The last few days, amidst finishing my screenplay for a feature I am directing next year, I have been loading up on the viewing of relatively recent titles on DVDs that I would never willfully spend money on renting or buying, but nonetheless have (or had) an interest in seeing. Among the titles: Juno (a fairly satisfying film whose main vices are overly ornamental dialogue and a staggeringly high, record-making "hipster quotient"...and don't inundate my mailbox asking "What does that mean?" because I am sure you know), The Constant Gardener (engrossed me much more than I had anticipated), a second go-around for Indiana Jones and the Kingdom of the Crystal Skull, a movie that, as an Indy fan from childhood, I detested (and, whaddaya know, the movie still pissed me off) and The Assassination of Jesse James by the Coward Robert Ford (very impressive work here), among others.
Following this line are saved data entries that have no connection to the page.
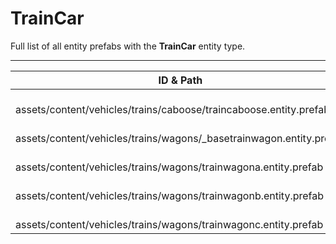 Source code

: # TrainCar
Full list of all <Badge type="warning" text="5"/> entity prefabs with the **TrainCar** entity type.

---
| ID & Path |
| --- |
| <Badge type="tip" text="1965024162"/> <br> assets/content/vehicles/trains/caboose/traincaboose.entity.prefab |
| <Badge type="tip" text="526417839"/> <br> assets/content/vehicles/trains/wagons/_basetrainwagon.entity.prefab |
| <Badge type="tip" text="2448805006"/> <br> assets/content/vehicles/trains/wagons/trainwagona.entity.prefab |
| <Badge type="tip" text="329987112"/> <br> assets/content/vehicles/trains/wagons/trainwagonb.entity.prefab |
| <Badge type="tip" text="3004380666"/> <br> assets/content/vehicles/trains/wagons/trainwagonc.entity.prefab |
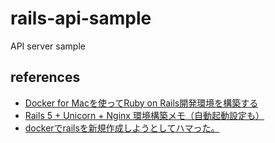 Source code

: # rails-api-sample
API server sample

## references
- [Docker for Macを使ってRuby on Rails開発環境を構築する](http://ceblog.mediba.jp/post/148975191192/docker-for-mac%E3%82%92%E4%BD%BF%E3%81%A3%E3%81%A6ruby-on-rails%E9%96%8B%E7%99%BA%E7%92%B0%E5%A2%83%E3%82%92%E6%A7%8B%E7%AF%89%E3%81%99%E3%82%8B)
- [Rails 5 + Unicorn + Nginx 環境構築メモ（自動起動設定も）](http://qiita.com/yoshi111kazu/items/e8b29aa2b103f6e4ec03)
- [dockerでrailsを新規作成しようとしてハマった。](http://qiita.com/astrsk_hori/items/775f051cd85ece919923)
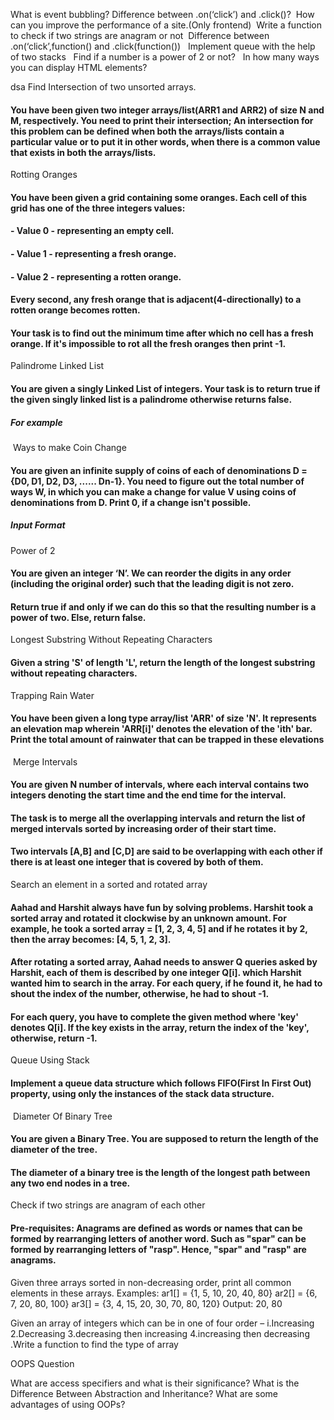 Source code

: What is event bubbling?
Difference between .on(‘click’) and .click()?
 How can you improve the performance of a site.(Only frontend)
 Write a function to check if two strings are anagram or not
 Difference between .on(‘click’,function() and .click(function())
  Implement queue with the help of two stacks
  Find if a number is a power of 2 or not?
  In how many ways you can display HTML elements?





dsa
Find Intersection of two unsorted arrays.

#### You have been given two integer arrays/list(ARR1 and ARR2) of size N and M, respectively. You need to print their intersection; An intersection for this problem can be defined when both the arrays/lists contain a particular value or to put it in other words, when there is a common value that exists in both the arrays/lists.

Rotting Oranges

#### You have been given a grid containing some oranges. Each cell of this grid has one of the three integers values:

#### - Value 0 - representing an empty cell.

#### - Value 1 - representing a fresh orange.

#### - Value 2 - representing a rotten orange.

#### Every second, any fresh orange that is adjacent(4-directionally) to a rotten orange becomes rotten.

#### Your task is to find out the minimum time after which no cell has a fresh orange. If it's impossible to rot all the fresh oranges then print -1.

Palindrome Linked List

#### You are given a singly Linked List of integers. Your task is to return true if the given singly linked list is a palindrome otherwise returns false.

##### For example


 Ways to make Coin Change

#### You are given an infinite supply of coins of each of denominations D = {D0, D1, D2, D3, ...... Dn-1}. You need to figure out the total number of ways W, in which you can make a change for value V using coins of denominations from D. Print 0, if a change isn't possible.

##### Input Format


Power of 2

#### You are given an integer ‘N’. We can reorder the digits in any order (including the original order) such that the leading digit is not zero.

#### Return true if and only if we can do this so that the resulting number is a power of two. Else, return false.



Longest Substring Without Repeating Characters

#### Given a string 'S' of length 'L', return the length of the longest substring without repeating characters.


Trapping Rain Water

#### You have been given a long type array/list 'ARR' of size 'N'. It represents an elevation map wherein 'ARR[i]' denotes the elevation of the 'ith' bar. Print the total amount of rainwater that can be trapped in these elevations


 Merge Intervals

#### You are given N number of intervals, where each interval contains two integers denoting the start time and the end time for the interval.

#### The task is to merge all the overlapping intervals and return the list of merged intervals sorted by increasing order of their start time.

#### Two intervals [A,B] and [C,D] are said to be overlapping with each other if there is at least one integer that is covered by both of them.


Search an element in a sorted and rotated array

#### Aahad and Harshit always have fun by solving problems. Harshit took a sorted array and rotated it clockwise by an unknown amount. For example, he took a sorted array = [1, 2, 3, 4, 5] and if he rotates it by 2, then the array becomes: [4, 5, 1, 2, 3].

#### After rotating a sorted array, Aahad needs to answer Q queries asked by Harshit, each of them is described by one integer Q[i]. which Harshit wanted him to search in the array. For each query, if he found it, he had to shout the index of the number, otherwise, he had to shout -1.

#### For each query, you have to complete the given method where 'key' denotes Q[i]. If the key exists in the array, return the index of the 'key', otherwise, return -1.



Queue Using Stack

#### Implement a queue data structure which follows FIFO(First In First Out) property, using only the instances of the stack data structure.


 Diameter Of Binary Tree

#### You are given a Binary Tree. You are supposed to return the length of the diameter of the tree.

#### The diameter of a binary tree is the length of the longest path between any two end nodes in a tree.


Check if two strings are anagram of each other

#### Pre-requisites: Anagrams are defined as words or names that can be formed by rearranging letters of another word. Such as "spar" can be formed by rearranging letters of "rasp". Hence, "spar" and "rasp" are anagrams.


Given three arrays sorted in non-decreasing order, print all common elements in these arrays. Examples: ar1[] = {1, 5, 10, 20, 40, 80} ar2[] = {6, 7, 20, 80, 100} ar3[] = {3, 4, 15, 20, 30, 70, 80, 120} Output: 20, 80

Given an array of integers which can be in one of four order – i.Increasing 2.Decreasing 3.decreasing then increasing 4.increasing then decreasing .Write a function to find the type of array


OOPS Question

What are access specifiers and what is their significance?
What is the Difference Between Abstraction and Inheritance?
What are some advantages of using OOPs?
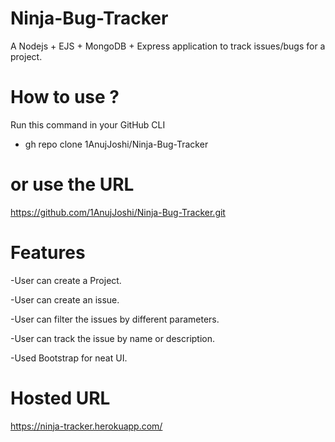 # Ninja-Bug-Tracker

A Nodejs + EJS + MongoDB + Express application to track issues/bugs for a project.

# How to use ?

Run this command in your GitHub CLI

- gh repo clone 1AnujJoshi/Ninja-Bug-Tracker

# or use the URL

https://github.com/1AnujJoshi/Ninja-Bug-Tracker.git

# Features

-User can create a Project.

-User can create an issue.

-User can filter the issues by different parameters.

-User can track the issue by name or description.

-Used Bootstrap for neat UI.

# Hosted URL

https://ninja-tracker.herokuapp.com/
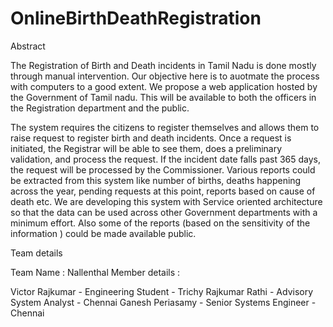 OnlineBirthDeathRegistration
============================

Abstract

The Registration of Birth and Death incidents in Tamil Nadu is done mostly through manual intervention. Our objective here is to auotmate the process with computers to a good extent. We propose a web application hosted by the Government of Tamil nadu. This will be available to both the officers in the Registration department and the public. 

The system requires the citizens to register themselves and allows them to raise request to register birth and death incidents. Once a request is initiated, the Registrar will be able to see them, does a preliminary validation, and process the request. If the incident date falls past 365 days, the request will be processed by the Commissioner. Various reports could be extracted from this system like number of births, deaths happening across the year, pending requests at this point, reports based on cause of death etc. We are developing this system with Service oriented architecture so that the data can be used across other Government departments with a minimum effort. Also some of the reports (based on the sensitivity of the information ) could be made available public.

Team details

Team Name :  Nallenthal
Member details :

Victor Rajkumar - Engineering Student - Trichy
Rajkumar Rathi - Advisory System Analyst - Chennai
Ganesh Periasamy - Senior Systems Engineer - Chennai

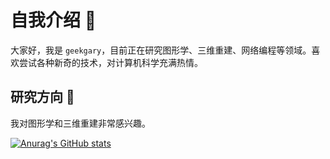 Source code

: # 自我介绍 :wave:

大家好，我是 `geekgary`，目前正在研究图形学、三维重建、网络编程等领域。喜欢尝试各种新奇的技术，对计算机科学充满热情。


## 研究方向 :microscope:

我对图形学和三维重建非常感兴趣。


[![Anurag's GitHub stats](https://github-readme-stats.vercel.app/api?username=geekgary-x)](https://github.com/anuraghazra/github-readme-stats)
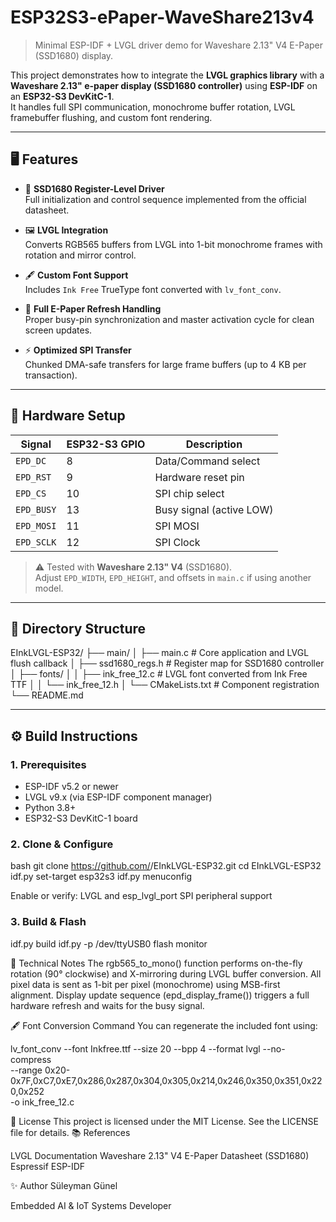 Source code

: # ESP32S3-ePaper-WaveShare213v4

> Minimal ESP-IDF + LVGL driver demo for Waveshare 2.13" V4 E-Paper (SSD1680) display.

This project demonstrates how to integrate the **LVGL graphics library** with a **Waveshare 2.13" e-paper display (SSD1680 controller)** using **ESP-IDF** on an **ESP32-S3 DevKitC-1**.  
It handles full SPI communication, monochrome buffer rotation, LVGL framebuffer flushing, and custom font rendering.

---

## 🖥️ Features

- 🧠 **SSD1680 Register-Level Driver**  
  Full initialization and control sequence implemented from the official datasheet.

- 🖼️ **LVGL Integration**  
  Converts RGB565 buffers from LVGL into 1-bit monochrome frames with rotation and mirror control.

- 🖋️ **Custom Font Support**  
  Includes `Ink Free` TrueType font converted with `lv_font_conv`.

- 🔁 **Full E-Paper Refresh Handling**  
  Proper busy-pin synchronization and master activation cycle for clean screen updates.

- ⚡ **Optimized SPI Transfer**  
  Chunked DMA-safe transfers for large frame buffers (up to 4 KB per transaction).

---

## 🧩 Hardware Setup

| Signal | ESP32-S3 GPIO | Description        |
|--------|----------------|--------------------|
| `EPD_DC` | 8  | Data/Command select |
| `EPD_RST` | 9  | Hardware reset pin  |
| `EPD_CS` | 10 | SPI chip select     |
| `EPD_BUSY` | 13 | Busy signal (active LOW) |
| `EPD_MOSI` | 11 | SPI MOSI           |
| `EPD_SCLK` | 12 | SPI Clock          |

> ⚠️ Tested with **Waveshare 2.13" V4** (SSD1680).  
> Adjust `EPD_WIDTH`, `EPD_HEIGHT`, and offsets in `main.c` if using another model.

---

## 🧱 Directory Structure

EInkLVGL-ESP32/
├── main/
│ ├── main.c # Core application and LVGL flush callback
│ ├── ssd1680_regs.h # Register map for SSD1680 controller
│ ├── fonts/
│ │ ├── ink_free_12.c # LVGL font converted from Ink Free TTF
│ │ └── ink_free_12.h
│ └── CMakeLists.txt # Component registration
└── README.md


---

## ⚙️ Build Instructions

### 1. Prerequisites
- ESP-IDF v5.2 or newer  
- LVGL v9.x (via ESP-IDF component manager)  
- Python 3.8+  
- ESP32-S3 DevKitC-1 board

### 2. Clone & Configure
bash
git clone https://github.com/<yourusername>/EInkLVGL-ESP32.git
cd EInkLVGL-ESP32
idf.py set-target esp32s3
idf.py menuconfig

Enable or verify:
LVGL and esp_lvgl_port
SPI peripheral support

### 3. Build & Flash

idf.py build
idf.py -p /dev/ttyUSB0 flash monitor



🧠 Technical Notes
The rgb565_to_mono() function performs on-the-fly rotation (90° clockwise) and X-mirroring during LVGL buffer conversion.
All pixel data is sent as 1-bit per pixel (monochrome) using MSB-first alignment.
Display update sequence (epd_display_frame()) triggers a full hardware refresh and waits for the busy signal.

🖋️ Font Conversion Command
You can regenerate the included font using:

lv_font_conv --font Inkfree.ttf --size 20 --bpp 4 --format lvgl --no-compress \
  --range 0x20-0x7F,0xC7,0xE7,0x286,0x287,0x304,0x305,0x214,0x246,0x350,0x351,0x220,0x252 \
  -o ink_free_12.c


📄 License
This project is licensed under the MIT License.
See the LICENSE file for details.
📚 References

LVGL Documentation
Waveshare 2.13" V4 E-Paper Datasheet (SSD1680)
Espressif ESP-IDF


✨ Author
Süleyman Günel

Embedded AI & IoT Systems Developer
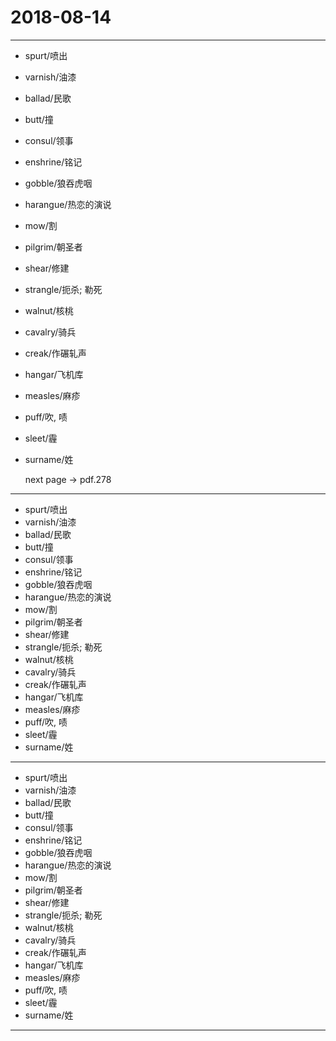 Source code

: # 2018-08-14

---

- spurt/喷出
- varnish/油漆
- ballad/民歌
- butt/撞
- consul/领事
- enshrine/铭记
- gobble/狼吞虎咽
- harangue/热恋的演说
- mow/割
- pilgrim/朝圣者
- shear/修建
- strangle/扼杀; 勒死
- walnut/核桃
- cavalry/骑兵
- creak/作碾轧声
- hangar/飞机库
- measles/麻疹
- puff/吹, 啧
- sleet/霾
- surname/姓

    next page -> pdf.278

---

- spurt/喷出
- varnish/油漆
- ballad/民歌
- butt/撞
- consul/领事
- enshrine/铭记
- gobble/狼吞虎咽
- harangue/热恋的演说
- mow/割
- pilgrim/朝圣者
- shear/修建
- strangle/扼杀; 勒死
- walnut/核桃
- cavalry/骑兵
- creak/作碾轧声
- hangar/飞机库
- measles/麻疹
- puff/吹, 啧
- sleet/霾
- surname/姓

---


- spurt/喷出
- varnish/油漆
- ballad/民歌
- butt/撞
- consul/领事
- enshrine/铭记
- gobble/狼吞虎咽
- harangue/热恋的演说
- mow/割
- pilgrim/朝圣者
- shear/修建
- strangle/扼杀; 勒死
- walnut/核桃
- cavalry/骑兵
- creak/作碾轧声
- hangar/飞机库
- measles/麻疹
- puff/吹, 啧
- sleet/霾
- surname/姓

---

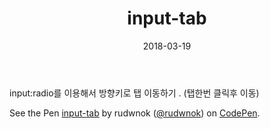 ﻿---
layout:  post
title:  "input-tab"
date: 2018-03-19 
categories: explanation
tags: tab 
---
input:radio를 이용해서 방향키로 탭 이동하기 .
(탭한번 클릭후 이동)


<p data-height="300" data-theme-id="31645" data-slug-hash="qoqXNB" data-default-tab="html,result" data-user="rudwnok" data-embed-version="2" data-pen-title="input-tab" class="codepen">See the Pen <a href="https://codepen.io/rudwnok/pen/qoqXNB/">input-tab</a> by rudwnok (<a href="https://codepen.io/rudwnok">@rudwnok</a>) on <a href="https://codepen.io">CodePen</a>.</p>
<script async src="https://static.codepen.io/assets/embed/ei.js"></script>
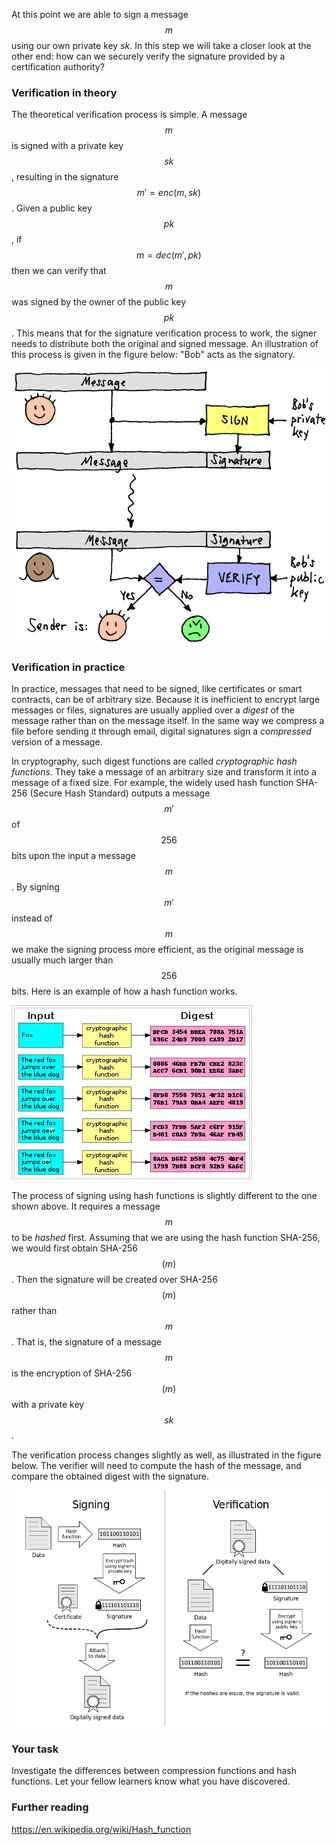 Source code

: At this point we are able to sign a message $$m$$ using our own private key $sk$. In this step we will take a closer look at the other end: how can we securely verify the signature provided by a certification authority?

### Verification in theory 

The theoretical verification process is simple. A message $$m$$ is signed with a private key $$sk$$, resulting in the signature $$m' = enc(m, sk)$$. Given a public key $$pk$$, if $$m = dec(m', pk)$$ then we can verify that $$m$$ was signed by the owner of the public key $$pk$$. This means that for the signature verification process to work, the signer needs to distribute both the original and signed message. An illustration of this process is given in the figure below: "Bob" acts as the signatory. 

![image](./images/signature-verification.png)
<!--- (source: https://www.cs.rit.edu/~ark/lectures/https02/signedmessage1.png) -->

### Verification in practice

In practice, messages that need to be signed, like certificates or smart contracts, can be of arbitrary size. Because it is inefficient to encrypt large messages or files, signatures are usually applied over a *digest* of the message rather than on the message itself. In the same way we compress a file before sending it through email, digital signatures sign a *compressed* version of a message. 

In cryptography, such digest functions are called *cryptographic hash functions*. They take a message of an arbitrary size and transform it into a message of a fixed size. For example, the widely used hash function SHA-256 (Secure Hash Standard) outputs a message $$m'$$ of $$256$$ bits upon the input a message $$m$$. By signing $$m'$$ instead of $$m$$ we make the signing process more efficient, as  the original message is usually much larger than $$256$$ bits. Here is an example of how a hash function works.

![GitHub Logo](./images/hash-function2.jpg)
<!--- (source: https://cdn.comparitech.com/wp-content/uploads/2016/11/2016-11-04-15_15_12-Cryptographic-hash-function-Wikipedia.png) -->
The process of signing using hash functions is slightly different to the one shown above. It requires a message $$m$$ to be *hashed* first. Assuming that we are using the hash function SHA-256, we would first obtain SHA-256$$(m)$$. Then the signature will be created over SHA-256$$(m)$$ rather than $$m$$. That is, the signature of a message $$m$$ is the encryption of SHA-256$$(m)$$ with a private key $$sk$$. 

The verification process changes slightly as well, as illustrated in the figure below. The verifier will need to compute the hash of the message, and compare the obtained digest with the signature. 

![GitHub Logo](./images/signature-hash.png)
<!--- (source: https://i.stack.imgur.com/eW9UY.png) -->

### Your task 

Investigate the differences between compression functions and hash functions. Let your fellow learners know what you have discovered.

### Further reading

https://en.wikipedia.org/wiki/Hash_function




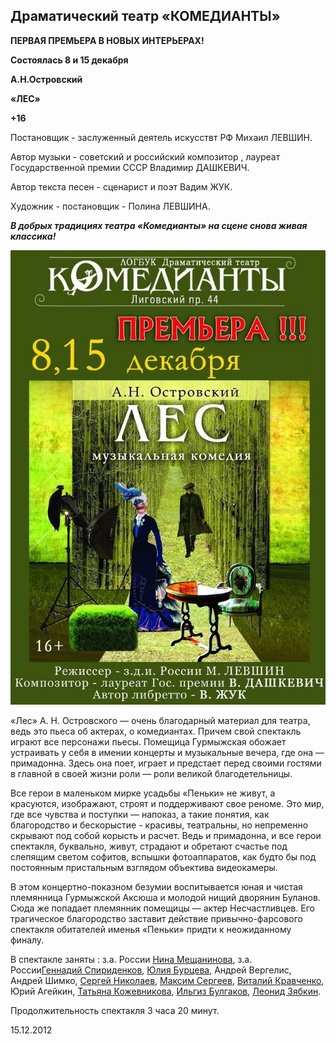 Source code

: ## Драматический театр «КОМЕДИАНТЫ»


**ПЕРВАЯ ПРЕМЬЕРА В НОВЫХ ИНТЕРЬЕРАХ!**


**Состоялась 8 и 15 декабря**


**А.Н.Островский**


**«ЛЕС»**


**+16**


Постановщик - заслуженный деятель искусствт РФ Михаил ЛЕВШИН.


Автор музыки - советский и российский композитор , лауреат Государственной премии СССР Владимир ДАШКЕВИЧ.


Автор текста песен - сценарист и поэт Вадим ЖУК.


Художник - постановщик - Полина ЛЕВШИНА.


**_В добрых традициях театра «Комедианты» на сцене снова живая классика!_**


![](image-01.jpg)


«Лес» А. Н. Островского — очень благодарный материал для театра, ведь это пьеса об актерах, о комедиантах. Причем свой спектакль играют все персонажи пьесы. Помещица Гурмыжская обожает устраивать у себя в имении концерты и музыкальные вечера, где она — примадонна. Здесь она поет, играет и предстает перед своими гостями в главной в своей жизни роли — роли великой благодетельницы.


Все герои в маленьком мирке усадьбы «Пеньки» не живут, а красуются, изображают, строят и поддерживают свое реноме. Это мир, где все чувства и поступки — напоказ, а такие понятия, как благородство и бескорыстие - красивы, театральны, но непременно скрывают под собой корысть и расчет. Ведь и примадонна, и все герои спектакля, буквально, живут, страдают и обретают счастье под слепящим светом софитов, вспышки фотоаппаратов, как будто бы под постоянным пристальным взглядом объектива видеокамеры.


В этом концертно-показном безумии воспитывается юная и чистая племянница Гурмыжской Аксюша и молодой нищий дворянин Буланов. Сюда же попадает племянник помещицы — актер Несчастливцев. Его трагическое благородство заставит действие привычно-фарсового спектакля обитателей именья «Пеньки» придти к неожиданному финалу.


В спектакле заняты : з.а. России [Нина Мещанинова][0], з.а. России[Геннадий Спириденков][1], [Юлия Бурцева][2], Андрей Вергелис, Андрей Шимко, [Сергей Николаев][3], [Максим Сергеев][4], [Виталий Кравченко][5], Юрий Агейкин, [Татьяна Кожевникова][6], [Ильгиз Булгаков][7], [Леонид Зябкин][8].


Продолжительность спектакля 3 часа 20 минут.


15.12.2012

[0]: ../../person/nina-meschaninova "Нина Мещанинова"
[1]: ../../person/gennadii-spiridenkov "Геннадий Спириденков"
[2]: ../../person/yuliya-burtseva "Юлия Бурцева"
[3]: ../../person/sergei-nikolaev "Сергей Николаев"
[4]: ../../person/maksim-sergeev "Максим Сергеев"
[5]: ../../person/vitalii-kravchenko "Виталий Кравченко"
[6]: ../../person/tatyana-kozhevnikova "Татьяна Кожевникова"
[7]: ../../person/ilgiz-bulgakov "Ильгиз Булгаков"
[8]: ../../person/leonid-zyabkin "Леонид Зябкин"
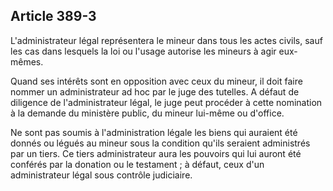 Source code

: Article 389-3
----
L'administrateur légal représentera le mineur dans tous les actes civils, sauf
les cas dans lesquels la loi ou l'usage autorise les mineurs à agir eux-mêmes.

Quand ses intérêts sont en opposition avec ceux du mineur, il doit faire nommer
un administrateur ad hoc par le juge des tutelles. A défaut de diligence de
l'administrateur légal, le juge peut procéder à cette nomination à la demande du
ministère public, du mineur lui-même ou d'office.

Ne sont pas soumis à l'administration légale les biens qui auraient été donnés
ou légués au mineur sous la condition qu'ils seraient administrés par un tiers.
Ce tiers administrateur aura les pouvoirs qui lui auront été conférés par la
donation ou le testament ; à défaut, ceux d'un administrateur légal sous
contrôle judiciaire.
I encountered a DVD at the library called Mendy, honestly a rather lackluster film, shot on HDV. The film tells a tale of religious doubt and crisis of faith rather parallel in theme to that of Devil's Playground, a documentary about the period of exile that Amish kids spend soiling their wild oats away from their tight-knit Amish community. In the case of Mendy, the story is of a Brooklyn Hasid's attempt to transcend the restrictions of his own insular community...of course, with every intention of violating the "Shomer Negiah" status (the concept in Halacha that forbids or restricts physical contact with a member of the opposite sex, except for one's spouse, children, grandchildren, parents, and grandparents). I was, right from the start, alarmed to see that the movie had been shot on HDV.
To begin, there is a very helpful link that I will provide so an unfamiliar reader can get acquainted with the differences between HD and HDV.
I have virulently avoided shooting on this format for as long as it has been on the market. I sampled the format for a weekend a few years back and wound up completely and utterly despising its flat motion, its fallibility in rendering color data properly, even in the least bit, and filmmakers' tryingly obtuse dependency on the facility of the format, and with this I am talking about overt lighting laziness. I have a filmmaker friend in the Midwest who recently completed a feature which he is now in the process of sending off to festivals. When he asked my thoughts, I came right out and expressed my dislike for the fact that he chose HDV as his shooting format. I told him that, on the first level, it detracted from my viewing experiences because the motion is the first thing one notices, and it looks so...well, to be completely honest, so ugly to me.
I am not the only one who feels this way about HDV. I know quite a few people who have opted to shoot SD 24P in lieu of HDV. There are alternatives provided in the above link I have provided. What can I say? I was called upon to shoot someone's film in Philadelphia recently. When he informed me that he was shooting HD, I informed him right out that, if he planned on using HDV, I would have to back out. That may sound snooty and abrasive, but it takes a lot for an image-maker to view images that have been in some way compromised, as I feel that HDV does rather uniformily.